Considering some of today's national tension and similarity to the social turmoil that existed back in the late 1960's, when Mr. Rogers' show began, I couldn't help but connect a few of Mr. Rogers' life lessons to our world today.
With the current political and social tensions running high right now I thought our politicians would benefit by watching a few re-runs of Mr. Rogers to learn a few lessons such as:
Lesson #1: Be a good neighbor by caring, respecting and helping.
What if political leadership could talk in a civil approach in expressing differing opinions?
It's OK to talk about your pain, frustrations, feelings and to let other people share the same. However, your feelings don't excuse bad behavior, mudslinging, lies and cynical commentary.
Given our current societal ills, maybe some politicians need to attempt to be more patient and understanding without passing judgment filled with cynical, negative and critical bantering that only escalates our growing social and political divisions?
Maybe beyond just the politicians, our entire society needs to pause and not get drawn into the spider's web; don't give negativity more attention—maybe we should try giving negativity less attention.
Let's be sure we are teaching our children to love, respect and care for our neighbor, regardless of our differences. It's OK to disagree but "how" we disagree matters—and our children are watching, listening and learning.
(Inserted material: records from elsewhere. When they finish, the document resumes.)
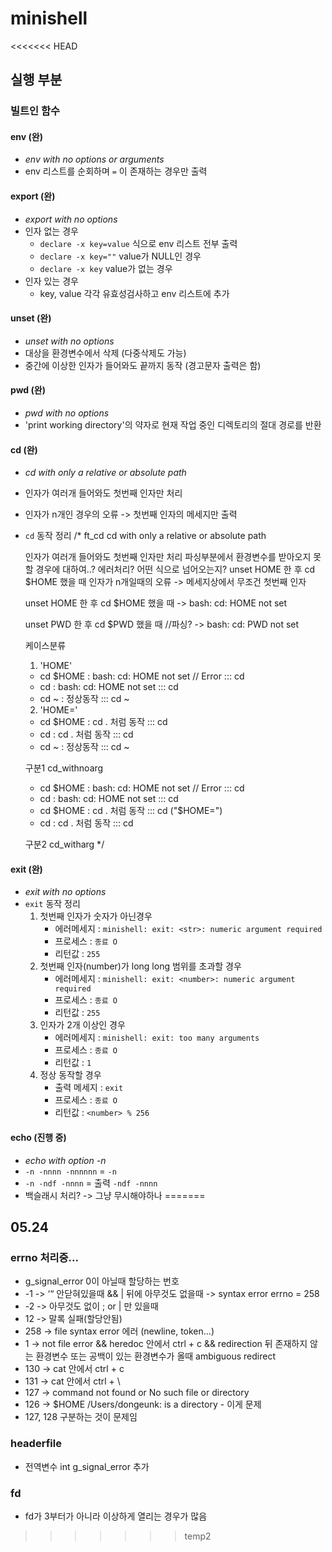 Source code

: # minishell

<<<<<<< HEAD
## 실행 부분

### 빌트인 함수
#### env (완)
- _env with no options or arguments_
- env 리스트를 순회하며 `=` 이 존재하는 경우만 출력

#### export (완)
- _export with no options_
- 인자 없는 경우
    - `declare -x key=value` 식으로 env 리스트 전부 출력
    - `declare -x key=""` value가 NULL인 경우
    - `declare -x key` value가 없는 경우
- 인자 있는 경우
    - key, value 각각 유효성검사하고 env 리스트에 추가

#### unset (완)
- _unset with no options_
- 대상을 환경변수에서 삭제 (다중삭제도 가능)
- 중간에 이상한 인자가 들어와도 끝까지 동작 (경고문자 출력은 함)

#### pwd (완)
- _pwd with no options_
- 'print working directory'의 약자로 현재 작업 중인 디렉토리의 절대 경로를 반환

#### cd (완)
- _cd with only a relative or absolute path_
- 인자가 여러개 들어와도 첫번째 인자만 처리
- 인자가 n개인 경우의 오류 -> 첫번째 인자의 메세지만 출력
- `cd` 동작 정리
/*
	ft_cd
	cd with only a relative or absolute path

	인자가 여러개 들어와도 첫번째 인자만 처리
	파싱부분에서 환경변수를 받아오지 못할 경우에 대하여..? 에러처리? 어떤 식으로 넘어오는지?
	unset HOME 한 후 cd $HOME 했을 때
	인자가 n개일때의 오류 -> 메세지상에서 무조건 첫번째 인자

	unset HOME 한 후 cd $HOME 했을 때 
	-> bash: cd: HOME not set

	unset PWD 한 후 cd $PWD 했을 때 //파싱?
	-> bash: cd: PWD not set

	케이스분류
	1. 'HOME'
	- cd $HOME : bash: cd: HOME not set // Error  ::: cd
	- cd : bash: cd: HOME not set ::: cd
	- cd ~ : 정상동작 ::: cd ~

	2. 'HOME='
	- cd $HOME : cd . 처럼 동작 ::: cd
	- cd : cd . 처럼 동작 ::: cd
	- cd ~ : 정상동작 ::: cd ~

	구분1 cd_withnoarg
	- cd $HOME : bash: cd: HOME not set // Error  ::: cd
	- cd : bash: cd: HOME not set ::: cd
	- cd $HOME : cd . 처럼 동작 ::: cd ("$HOME=")
	- cd : cd . 처럼 동작 ::: cd

	구분2 cd_witharg
*/ 

#### exit (완)
- _exit with no options_
- `exit` 동작 정리
	1. 첫번째 인자가 숫자가 아닌경우 
		- 에러메세지 : `minishell: exit: <str>: numeric argument required`
		- 프로세스 : `종료 O`
		- 리턴값 : `255`
	2. 첫번째 인자(number)가 long long 범위를 초과할 경우
		- 에러메세지 : `minishell: exit: <number>: numeric argument required`
		- 프로세스 : `종료 O`
		- 리턴값 : `255`
	3. 인자가 2개 이상인 경우
		- 에러메세지 : `minishell: exit: too many arguments`
		- 프로세스 : `종료 O`
		- 리턴값 : `1`
	4. 정상 동작할 경우
		- 출력 메세지 : `exit`
		- 프로세스 : `종료 O`
		- 리턴값 : `<number> % 256`

#### echo (진행 중)
- _echo with option -n_
- `-n -nnnn -nnnnnn` = `-n`
- `-n -ndf -nnnn` = 출력 `-ndf -nnnn`
- 백슬래시 처리? -> 그냥 무시해야하나
=======
## 05.24

### errno 처리중...
- g_signal_error 0이 아닐때 할당하는 번호
- -1 -> ‘“ 안닫혀있을때 && | 뒤에 아무것도 없을때 -> syntax error errno = 258
- -2 -> 아무것도 없이 ; or | 만 있을때
- 12 -> 말록 실패(할당안됨)
- 258 ->  file syntax error 에러 (newline, token…)
- 1 ->  not file error && heredoc 안에서 ctrl + c 
&& redirection 뒤 존재하지 않는 환경변수 또는 공백이 있는 환경변수가 올때 ambiguous redirect
- 130 -> cat 안에서 ctrl + c
- 131 -> cat 안에서 ctrl + \
- 127 -> command not found or No such file or directory
- 126 -> $HOME  /Users/dongeunk: is a directory - 이게 문제
- 127, 128 구분하는 것이 문제임

### headerfile
- 전역변수 int g_signal_error 추가

### fd
- fd가 3부터가 아니라 이상하게 열리는 경우가 많음

>>>>>>> temp2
Lesson #2: Learning is fun, good and important. Surround yourself with good teachers.
What if our TV reporters, commentators, guest speakers and opinion leaders were more civil? Better yet, what if they stopped the relentless buzz of reporting the political lies, immature behavior, sarcasm, misleading information, etc. Stop the reporting, stop feeding the crazy stuff to our society, stop fueling the fires.
Right now, I'm trying to wear a hole in my TV mute button and simply watch less of this negativity and hypocrisy. It's not healthy nor productive. Our kids are watching and learning from the adults - I hope they are watching, hearing and learning less of this political bantering and instead are engaged in conversation about what it means to be a good neighbor.
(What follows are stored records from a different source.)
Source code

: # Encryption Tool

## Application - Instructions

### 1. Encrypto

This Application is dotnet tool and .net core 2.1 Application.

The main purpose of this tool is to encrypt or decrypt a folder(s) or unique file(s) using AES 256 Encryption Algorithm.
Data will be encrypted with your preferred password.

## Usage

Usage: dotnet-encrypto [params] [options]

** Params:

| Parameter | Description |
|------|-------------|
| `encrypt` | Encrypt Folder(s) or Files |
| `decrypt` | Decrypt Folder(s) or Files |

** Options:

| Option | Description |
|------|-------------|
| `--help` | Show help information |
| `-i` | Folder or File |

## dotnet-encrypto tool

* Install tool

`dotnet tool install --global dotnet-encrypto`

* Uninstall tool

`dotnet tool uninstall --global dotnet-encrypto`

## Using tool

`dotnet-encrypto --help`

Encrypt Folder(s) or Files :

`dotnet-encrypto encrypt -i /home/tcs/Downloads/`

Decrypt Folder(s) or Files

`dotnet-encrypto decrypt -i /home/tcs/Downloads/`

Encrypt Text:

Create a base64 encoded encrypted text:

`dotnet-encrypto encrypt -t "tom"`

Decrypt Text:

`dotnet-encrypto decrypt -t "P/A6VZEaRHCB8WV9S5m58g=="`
Lesson #3: Words matter— and so does tone, attitude, body language and demeanor. Truth is good - the whole truth - not partial truth.
Using words that entice more fear is manipulative. Are politicians attempting to make things better, or are they only diminishing the opportunity for making progress? Our children are watching and learning—let's teach 'em American values like honesty, respect, cooperation, responsibility, citizenship and compassion.
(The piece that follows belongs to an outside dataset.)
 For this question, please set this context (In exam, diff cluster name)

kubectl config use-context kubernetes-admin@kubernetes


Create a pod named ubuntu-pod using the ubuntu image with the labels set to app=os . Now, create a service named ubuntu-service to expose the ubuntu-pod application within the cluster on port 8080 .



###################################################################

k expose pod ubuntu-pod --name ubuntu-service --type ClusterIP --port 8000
Lesson #4: There is far more good in this world than bad.
If children are watching or talking about horrific events, encourage them to look for the Good Samaritans; the helpers; the fire men and women, EMT's; police; church leaders; teachers; mentors; and other community volunteers. Yes, we need to help kids understand there are dangers and bad things in this world, but let's be sure to also explain to children that good exists in our world.
We are fortunate to live in a local community that loves our neighbor(s). We are fortunate to live in River Falls because this place firmly believes that each generation is invested in the welfare of each new generation.
During this time of political and social turmoil, let's think about what WE are learning. How we are getting trapped and pulled into the grinding buzz of negativity, and along the way, let's be mindful of what our children are learning—let's be sure to keep teaching 'em to be good neighbors.